# how to play nice?



## Dphelps (Dec 11, 2012)

Hi, my name is Don and I have a 4 month old GSD puppy named Ace. He is full of energy and loves to play. Im having a problem getting him to play nice with smaller breed dogs. My parents have a miniature schnauzer who is 5 yrs old and she plays back but puts him in his place when he goes to far by giving him a good nip on the lip or ear etc. But my girlfriend has a 3 yr old spaniel that wont put him in his place. So he paws and bites at the ears and legs and tail. I know its just puppy play and not aggression so we try to get him away but he always returns to get in her face. How can i get him to understand that biting her is wrong and he need to play nice? 

Thanks


----------



## Kyleigh (Oct 16, 2012)

Well, I would first suggest that you find a more appropriate play mate for your puppy ... another GSD puppy in the area? (I am NOT advising you to get another one!)

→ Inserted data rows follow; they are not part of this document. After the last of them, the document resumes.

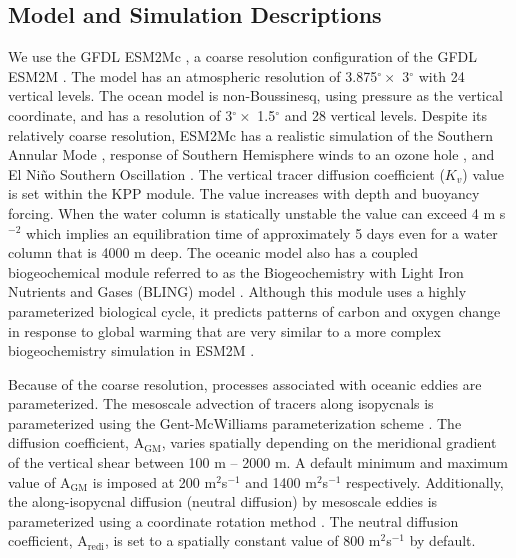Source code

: \subsection{Model and Simulation Descriptions}
We use the GFDL ESM2Mc \citep{Galbraith2011}, a coarse resolution configuration
of the GFDL ESM2M \citep{Dunne2012}. The model has an atmospheric resolution of
3.875$^{\circ} \times$ 3$^{\circ}$ with 24 vertical levels. The ocean model is
non-Boussinesq, using pressure as the vertical coordinate, and has a resolution
of 3$^{\circ} \times$ 1.5$^{\circ}$ and 28 vertical levels. Despite its
relatively coarse resolution, ESM2Mc has a realistic simulation of the Southern
Annular Mode \citep{Galbraith2011}, response of Southern Hemisphere winds to an
ozone hole \citep{Seviour2017}, and El Ni\~{n}o Southern Oscillation
\citep{Russell2014}. The vertical tracer diffusion coefficient ($K_v$) value is
set within the KPP module. The value increases with depth and buoyancy forcing.
When the water column is statically unstable the value can exceed 4 m s$^{-2}$
which implies an equilibration time of approximately 5 days even for a water
column that is 4000 m deep. The oceanic model also has a coupled
biogeochemical module referred to as the Biogeochemistry with Light Iron
Nutrients and Gases (BLING) model \citep{Galbraith2010}. Although this module
uses a highly parameterized biological cycle, it predicts patterns of carbon and
oxygen change in response to global warming that are very similar to a more complex
biogeochemistry simulation in ESM2M \citep{Small2014}.

Because of the coarse resolution, processes associated with oceanic eddies are
parameterized. The mesoscale advection of tracers along isopycnals is
parameterized using the Gent-McWilliams parameterization scheme \citep{Gent2010}.
The diffusion coefficient, A$_{\mathrm{GM}}$, varies spatially depending on the
meridional gradient of the vertical shear between 100 m -- 2000 m. A default
minimum and maximum value of A$_{\mathrm{GM}}$ is imposed at 200 m$^2$s$^{-1}$
and 1400 m$^2$s$^{-1}$ respectively. Additionally, the along-isopycnal diffusion
(neutral diffusion) by mesoscale eddies is parameterized using a coordinate
rotation method \citep{Redi1982a}. The neutral diffusion coefficient,
A$_{\mathrm{redi}}$, is set to a spatially constant value of 800 m$^2$s$^{-1}$
by default.

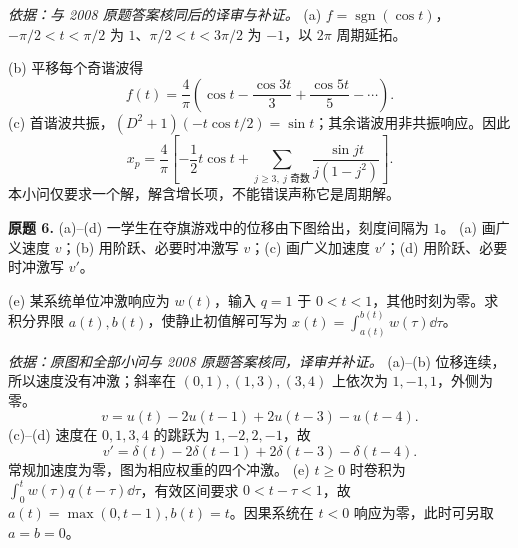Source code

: \begin{solution}
\textit{依据：与 2008 原题答案核同后的译审与补证。}
(a) $f=\operatorname{sgn}(\cos t)$，$-\pi/2<t<\pi/2$ 为 $1$、$\pi/2<t<3\pi/2$ 为 $-1$，以 $2\pi$ 周期延拓。
\begin{center}\end{center}
(b) 平移每个奇谐波得
\[f(t)=\frac4\pi\left(\cos t-\frac{\cos3t}{3}+\frac{\cos5t}{5}-\cdots\right).\]
(c) 首谐波共振，$(D^2+1)(-t\cos t/2)=\sin t$；其余谐波用非共振响应。因此
\[x_p=\frac4\pi\left[-\frac12t\cos t+\sum_{j\ge3,\ j\text{ 奇数}}\frac{\sin jt}{j(1-j^2)}\right].\]
本小问仅要求一个解，解含增长项，不能错误声称它是周期解。
\end{solution}
\begin{exercise}\label{cw:prfinal-6}\textbf{原题 6.}
(a)--(d) 一学生在夺旗游戏中的位移由下图给出，刻度间隔为 $1$。
(a) 画广义速度 $v$；(b) 用阶跃、必要时冲激写 $v$；(c) 画广义加速度 $v'$；(d) 用阶跃、必要时冲激写 $v'$。
\begin{center}\end{center}
(e) 某系统单位冲激响应为 $w(t)$，输入 $q=1$ 于 $0<t<1$，其他时刻为零。求积分界限 $a(t),b(t)$，使静止初值解可写为 $x(t)=\int_{a(t)}^{b(t)}w(\tau)\dd\tau$。
\end{exercise}
\begin{solution}
\textit{依据：原图和全部小问与 2008 原题答案核同，译审并补证。}
(a)--(b) 位移连续，所以速度没有冲激；斜率在 $(0,1),(1,3),(3,4)$ 上依次为 $1,-1,1$，外侧为零。
\[v=u(t)-2u(t-1)+2u(t-3)-u(t-4).\]
(c)--(d) 速度在 $0,1,3,4$ 的跳跃为 $1,-2,2,-1$，故
\[v'=\delta(t)-2\delta(t-1)+2\delta(t-3)-\delta(t-4).\]
常规加速度为零，图为相应权重的四个冲激。
\ODEExamMotionDerivatives
(e) $t\ge0$ 时卷积为 $\int_0^tw(\tau)q(t-\tau)\dd\tau$，有效区间要求 $0<t-\tau<1$，故 $a(t)=\max(0,t-1),b(t)=t$。因果系统在 $t<0$ 响应为零，此时可另取 $a=b=0$。
\end{solution}
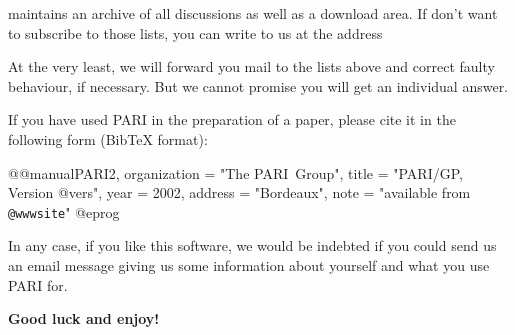 \centerline{\wwwsite}

\noindent maintains an archive of all discussions as well as a download area.
If don't want to subscribe to those lists, you can write to us at the address

\centerline{}

\noindent At the very least, we will forward you mail to the lists above and
correct faulty behaviour, if necessary. But we cannot promise you will get an
individual answer.

If you have used PARI in the preparation of a paper, please cite it in the
following form (BibTeX format):

\def\@{@}
\bprog
@@manual{PARI2,
    organization = "{The PARI~Group}",
    title        = "{PARI/GP, Version @vers}",
    year         = 2002,
    address      = "Bordeaux",
    note         = "available from {\tt @wwwsite}"
}
@eprog
\smallskip

\noindent In any case, if you like this software, we would be indebted if you
could send us an email message giving us some information about yourself and
what you use PARI for.

\medskip
{\bf Good luck and enjoy!}
\vfill\eject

Or another "big" dog puppy in the area? GSDs are rough when they play, and while the min schnauzer is putting your pup in his place, the spaniel probably never will. Some dogs will "correct" and others will cower. 

And of course he returns to the spaniel, in his world, it's fun. You won't get him to "understand" it's wrong, he's a puppy. It's like trying to explain to a 2 year old child that you're going to the toy store but you can't touch or buy anything!

He needs an appropriate playmate to be able to play like a puppy ... hence the suggestion of another "big dog" puppy, or another adult dog that LIKES puppies and will properly correct the puppy when he's too rough. You need to make sure that the adult dog is correcting PROPERLY and not being a bully to your puppy. 

Good luck,


----------